# Your task
Retype, exactly as they appear below, the lines between the line holding "Bitmap::setBits (unsigned int" and the line holding "bit to be set", both ends included.

(Stored data entries)
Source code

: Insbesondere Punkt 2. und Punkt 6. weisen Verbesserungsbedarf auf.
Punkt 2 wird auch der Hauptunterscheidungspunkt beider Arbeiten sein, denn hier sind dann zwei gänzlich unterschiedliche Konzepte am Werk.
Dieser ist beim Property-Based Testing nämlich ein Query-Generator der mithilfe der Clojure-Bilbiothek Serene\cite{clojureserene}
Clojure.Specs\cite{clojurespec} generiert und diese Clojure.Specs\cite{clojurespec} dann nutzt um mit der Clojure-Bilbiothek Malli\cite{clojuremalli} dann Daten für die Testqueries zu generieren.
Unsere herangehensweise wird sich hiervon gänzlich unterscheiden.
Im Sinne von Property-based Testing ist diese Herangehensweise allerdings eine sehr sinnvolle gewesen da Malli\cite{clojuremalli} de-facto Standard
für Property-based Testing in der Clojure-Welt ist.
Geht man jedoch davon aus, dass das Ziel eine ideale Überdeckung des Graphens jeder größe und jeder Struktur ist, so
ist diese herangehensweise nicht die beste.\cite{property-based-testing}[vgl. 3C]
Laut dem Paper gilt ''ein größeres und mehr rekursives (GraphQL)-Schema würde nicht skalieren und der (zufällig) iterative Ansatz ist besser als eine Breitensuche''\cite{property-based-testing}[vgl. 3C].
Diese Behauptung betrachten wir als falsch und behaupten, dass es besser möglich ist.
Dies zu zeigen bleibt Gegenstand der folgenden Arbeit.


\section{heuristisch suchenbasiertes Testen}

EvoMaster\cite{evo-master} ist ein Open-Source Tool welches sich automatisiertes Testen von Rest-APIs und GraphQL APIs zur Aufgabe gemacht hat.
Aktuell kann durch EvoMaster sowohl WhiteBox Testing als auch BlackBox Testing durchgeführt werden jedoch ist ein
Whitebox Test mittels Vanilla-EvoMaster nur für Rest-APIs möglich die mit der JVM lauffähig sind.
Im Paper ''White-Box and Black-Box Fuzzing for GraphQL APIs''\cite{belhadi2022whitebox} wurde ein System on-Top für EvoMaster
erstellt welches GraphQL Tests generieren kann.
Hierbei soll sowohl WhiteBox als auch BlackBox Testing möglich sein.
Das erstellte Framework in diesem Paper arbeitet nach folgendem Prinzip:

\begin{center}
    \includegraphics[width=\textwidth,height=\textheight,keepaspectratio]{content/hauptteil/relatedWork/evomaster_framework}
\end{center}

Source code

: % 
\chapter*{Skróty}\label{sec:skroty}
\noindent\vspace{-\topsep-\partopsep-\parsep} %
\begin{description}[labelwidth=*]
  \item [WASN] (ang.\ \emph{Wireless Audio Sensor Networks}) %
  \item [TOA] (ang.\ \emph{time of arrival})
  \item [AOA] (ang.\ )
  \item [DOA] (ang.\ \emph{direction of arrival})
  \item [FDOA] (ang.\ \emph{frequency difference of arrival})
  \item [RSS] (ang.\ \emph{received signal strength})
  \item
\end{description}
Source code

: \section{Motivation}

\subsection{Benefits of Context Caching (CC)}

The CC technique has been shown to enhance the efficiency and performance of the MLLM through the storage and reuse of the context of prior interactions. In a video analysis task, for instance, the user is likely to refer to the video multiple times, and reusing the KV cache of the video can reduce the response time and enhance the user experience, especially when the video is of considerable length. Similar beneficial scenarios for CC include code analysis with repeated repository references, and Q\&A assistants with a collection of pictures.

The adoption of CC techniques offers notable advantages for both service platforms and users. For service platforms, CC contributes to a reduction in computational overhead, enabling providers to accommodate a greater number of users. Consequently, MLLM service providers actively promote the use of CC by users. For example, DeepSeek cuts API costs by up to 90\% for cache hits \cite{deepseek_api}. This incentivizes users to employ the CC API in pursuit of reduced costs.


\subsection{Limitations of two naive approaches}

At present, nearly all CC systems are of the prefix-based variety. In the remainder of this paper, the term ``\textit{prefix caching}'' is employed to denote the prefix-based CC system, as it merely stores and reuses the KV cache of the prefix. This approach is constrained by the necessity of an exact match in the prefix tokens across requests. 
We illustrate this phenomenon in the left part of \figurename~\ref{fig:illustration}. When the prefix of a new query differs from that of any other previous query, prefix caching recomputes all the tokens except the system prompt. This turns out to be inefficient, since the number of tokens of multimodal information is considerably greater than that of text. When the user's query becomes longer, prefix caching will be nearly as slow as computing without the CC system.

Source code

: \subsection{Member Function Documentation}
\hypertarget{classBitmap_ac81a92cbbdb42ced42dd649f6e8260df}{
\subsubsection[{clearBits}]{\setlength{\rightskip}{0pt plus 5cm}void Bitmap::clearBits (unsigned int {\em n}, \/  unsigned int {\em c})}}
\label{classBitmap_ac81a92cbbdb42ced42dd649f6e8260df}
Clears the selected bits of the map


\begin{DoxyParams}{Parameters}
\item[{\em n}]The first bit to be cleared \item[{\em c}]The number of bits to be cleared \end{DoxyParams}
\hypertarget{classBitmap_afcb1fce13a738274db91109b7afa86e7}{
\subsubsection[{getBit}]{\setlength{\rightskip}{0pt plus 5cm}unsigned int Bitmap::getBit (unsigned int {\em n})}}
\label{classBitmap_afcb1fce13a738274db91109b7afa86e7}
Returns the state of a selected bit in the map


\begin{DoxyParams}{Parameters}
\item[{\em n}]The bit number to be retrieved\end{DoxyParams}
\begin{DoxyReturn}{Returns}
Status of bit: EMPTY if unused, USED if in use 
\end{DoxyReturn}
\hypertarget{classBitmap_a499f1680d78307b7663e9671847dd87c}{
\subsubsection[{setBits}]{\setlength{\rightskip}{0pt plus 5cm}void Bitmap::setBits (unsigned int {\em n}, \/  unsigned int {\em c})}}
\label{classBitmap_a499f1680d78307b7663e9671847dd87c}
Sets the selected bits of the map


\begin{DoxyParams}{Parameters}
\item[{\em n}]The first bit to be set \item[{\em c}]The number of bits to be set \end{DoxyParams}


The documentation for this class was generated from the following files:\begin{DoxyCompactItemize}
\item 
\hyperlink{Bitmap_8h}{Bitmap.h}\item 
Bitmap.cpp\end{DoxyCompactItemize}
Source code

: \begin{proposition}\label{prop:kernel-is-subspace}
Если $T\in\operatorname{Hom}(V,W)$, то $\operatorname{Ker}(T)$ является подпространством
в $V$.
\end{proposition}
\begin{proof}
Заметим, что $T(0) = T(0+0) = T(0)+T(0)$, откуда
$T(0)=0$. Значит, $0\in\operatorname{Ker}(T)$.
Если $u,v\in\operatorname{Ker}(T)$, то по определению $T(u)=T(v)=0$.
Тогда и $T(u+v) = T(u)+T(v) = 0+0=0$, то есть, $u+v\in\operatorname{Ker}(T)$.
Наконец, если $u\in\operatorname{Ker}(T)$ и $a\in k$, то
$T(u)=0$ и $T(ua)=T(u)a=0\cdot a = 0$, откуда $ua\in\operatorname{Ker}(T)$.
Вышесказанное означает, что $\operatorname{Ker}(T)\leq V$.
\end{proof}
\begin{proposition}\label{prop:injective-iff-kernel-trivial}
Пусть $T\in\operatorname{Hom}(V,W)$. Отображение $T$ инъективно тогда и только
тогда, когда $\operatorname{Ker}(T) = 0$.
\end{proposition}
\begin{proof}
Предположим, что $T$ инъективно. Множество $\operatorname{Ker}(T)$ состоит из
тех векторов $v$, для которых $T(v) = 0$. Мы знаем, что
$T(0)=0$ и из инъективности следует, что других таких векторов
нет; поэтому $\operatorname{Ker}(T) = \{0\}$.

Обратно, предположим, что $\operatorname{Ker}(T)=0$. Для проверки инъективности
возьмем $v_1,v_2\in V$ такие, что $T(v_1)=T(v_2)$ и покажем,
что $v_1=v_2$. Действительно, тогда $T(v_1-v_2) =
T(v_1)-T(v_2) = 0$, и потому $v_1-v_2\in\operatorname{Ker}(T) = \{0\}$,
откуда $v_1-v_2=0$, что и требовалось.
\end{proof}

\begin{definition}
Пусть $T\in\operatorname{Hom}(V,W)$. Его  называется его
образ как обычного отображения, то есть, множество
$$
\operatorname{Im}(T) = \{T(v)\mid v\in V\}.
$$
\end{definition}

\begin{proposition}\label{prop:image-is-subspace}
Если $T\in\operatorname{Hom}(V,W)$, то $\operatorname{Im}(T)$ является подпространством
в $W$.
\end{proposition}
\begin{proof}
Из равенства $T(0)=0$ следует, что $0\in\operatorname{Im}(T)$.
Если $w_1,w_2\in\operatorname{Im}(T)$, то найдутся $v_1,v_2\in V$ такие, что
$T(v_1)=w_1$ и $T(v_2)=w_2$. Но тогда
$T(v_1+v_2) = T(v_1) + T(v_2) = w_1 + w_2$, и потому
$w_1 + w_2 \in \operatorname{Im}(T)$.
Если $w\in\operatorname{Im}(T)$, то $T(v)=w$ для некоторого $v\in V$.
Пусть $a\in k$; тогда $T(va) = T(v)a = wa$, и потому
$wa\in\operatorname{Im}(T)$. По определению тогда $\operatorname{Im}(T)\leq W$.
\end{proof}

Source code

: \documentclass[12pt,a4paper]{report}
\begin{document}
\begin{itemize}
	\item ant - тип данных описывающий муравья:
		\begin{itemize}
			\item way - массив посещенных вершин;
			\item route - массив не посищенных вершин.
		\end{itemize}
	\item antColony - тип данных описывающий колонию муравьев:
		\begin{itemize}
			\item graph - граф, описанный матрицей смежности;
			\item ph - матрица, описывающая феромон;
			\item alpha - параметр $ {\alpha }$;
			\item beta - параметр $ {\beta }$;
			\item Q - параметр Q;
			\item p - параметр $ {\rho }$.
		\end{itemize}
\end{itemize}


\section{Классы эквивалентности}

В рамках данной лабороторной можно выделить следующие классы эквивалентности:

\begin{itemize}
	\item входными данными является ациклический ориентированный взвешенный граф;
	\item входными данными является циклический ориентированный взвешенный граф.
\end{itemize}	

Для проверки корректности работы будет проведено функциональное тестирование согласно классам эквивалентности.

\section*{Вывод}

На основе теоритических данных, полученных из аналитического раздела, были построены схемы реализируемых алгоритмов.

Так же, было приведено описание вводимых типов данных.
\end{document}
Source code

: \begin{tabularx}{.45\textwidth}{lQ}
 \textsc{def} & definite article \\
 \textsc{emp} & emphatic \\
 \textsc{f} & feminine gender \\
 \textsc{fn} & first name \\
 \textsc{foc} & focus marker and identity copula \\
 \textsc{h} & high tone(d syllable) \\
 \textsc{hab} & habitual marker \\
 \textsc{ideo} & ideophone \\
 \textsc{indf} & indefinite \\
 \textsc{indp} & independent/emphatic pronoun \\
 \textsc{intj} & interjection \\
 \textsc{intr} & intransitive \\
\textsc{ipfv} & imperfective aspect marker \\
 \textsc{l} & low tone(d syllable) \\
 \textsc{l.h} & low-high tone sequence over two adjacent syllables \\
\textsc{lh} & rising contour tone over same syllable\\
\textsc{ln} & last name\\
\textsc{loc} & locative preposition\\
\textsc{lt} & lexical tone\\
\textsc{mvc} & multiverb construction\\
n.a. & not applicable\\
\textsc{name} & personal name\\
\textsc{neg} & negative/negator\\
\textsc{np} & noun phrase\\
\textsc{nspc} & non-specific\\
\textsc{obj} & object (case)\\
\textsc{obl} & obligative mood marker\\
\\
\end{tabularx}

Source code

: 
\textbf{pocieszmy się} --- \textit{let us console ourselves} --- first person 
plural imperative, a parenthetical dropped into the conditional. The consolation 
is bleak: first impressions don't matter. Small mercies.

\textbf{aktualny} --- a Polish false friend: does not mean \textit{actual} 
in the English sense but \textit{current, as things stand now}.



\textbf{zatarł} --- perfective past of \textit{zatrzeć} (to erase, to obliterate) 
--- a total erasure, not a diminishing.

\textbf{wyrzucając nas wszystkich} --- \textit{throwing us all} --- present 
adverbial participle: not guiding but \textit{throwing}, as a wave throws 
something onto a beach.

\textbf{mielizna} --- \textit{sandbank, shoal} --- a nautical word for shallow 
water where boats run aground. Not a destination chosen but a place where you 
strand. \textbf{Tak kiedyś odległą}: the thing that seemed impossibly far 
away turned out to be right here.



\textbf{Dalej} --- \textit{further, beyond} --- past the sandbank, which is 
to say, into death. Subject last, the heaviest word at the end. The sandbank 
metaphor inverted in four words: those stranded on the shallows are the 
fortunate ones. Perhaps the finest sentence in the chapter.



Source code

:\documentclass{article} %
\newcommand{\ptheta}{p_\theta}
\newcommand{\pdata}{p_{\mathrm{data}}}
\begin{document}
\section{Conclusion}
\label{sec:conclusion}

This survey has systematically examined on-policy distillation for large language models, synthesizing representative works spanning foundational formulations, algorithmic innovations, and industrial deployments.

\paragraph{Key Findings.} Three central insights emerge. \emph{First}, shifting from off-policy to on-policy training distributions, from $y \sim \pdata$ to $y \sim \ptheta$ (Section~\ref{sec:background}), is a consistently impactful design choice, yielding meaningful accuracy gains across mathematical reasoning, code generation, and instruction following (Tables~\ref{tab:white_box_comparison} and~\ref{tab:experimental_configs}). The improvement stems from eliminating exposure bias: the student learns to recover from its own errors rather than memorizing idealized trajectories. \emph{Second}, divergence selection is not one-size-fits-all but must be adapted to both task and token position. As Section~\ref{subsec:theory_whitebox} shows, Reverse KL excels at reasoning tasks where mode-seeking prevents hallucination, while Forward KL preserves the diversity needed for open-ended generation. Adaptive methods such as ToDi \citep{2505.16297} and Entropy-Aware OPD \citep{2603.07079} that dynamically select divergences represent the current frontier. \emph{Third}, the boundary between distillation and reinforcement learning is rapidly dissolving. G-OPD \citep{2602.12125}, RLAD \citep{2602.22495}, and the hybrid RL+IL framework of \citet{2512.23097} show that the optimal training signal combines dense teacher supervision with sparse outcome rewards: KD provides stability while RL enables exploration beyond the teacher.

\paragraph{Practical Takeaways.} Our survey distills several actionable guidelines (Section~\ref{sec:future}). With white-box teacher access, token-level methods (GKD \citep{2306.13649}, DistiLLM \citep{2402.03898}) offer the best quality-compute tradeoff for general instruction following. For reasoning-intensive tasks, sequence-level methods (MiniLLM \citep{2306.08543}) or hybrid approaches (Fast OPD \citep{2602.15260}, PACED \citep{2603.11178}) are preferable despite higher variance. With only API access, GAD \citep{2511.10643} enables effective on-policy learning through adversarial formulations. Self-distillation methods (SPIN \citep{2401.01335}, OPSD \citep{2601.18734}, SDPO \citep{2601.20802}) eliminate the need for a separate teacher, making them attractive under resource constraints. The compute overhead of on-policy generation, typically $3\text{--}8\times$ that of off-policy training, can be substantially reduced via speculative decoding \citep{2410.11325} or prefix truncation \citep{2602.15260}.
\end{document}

# Expected answer
\subsubsection[{setBits}]{\setlength{\rightskip}{0pt plus 5cm}void Bitmap::setBits (unsigned int {\em n}, \/  unsigned int {\em c})}}
\label{classBitmap_a499f1680d78307b7663e9671847dd87c}
Sets the selected bits of the map


\begin{DoxyParams}{Parameters}
\item[{\em n}]The first bit to be set \item[{\em c}]The number of bits to be set \end{DoxyParams}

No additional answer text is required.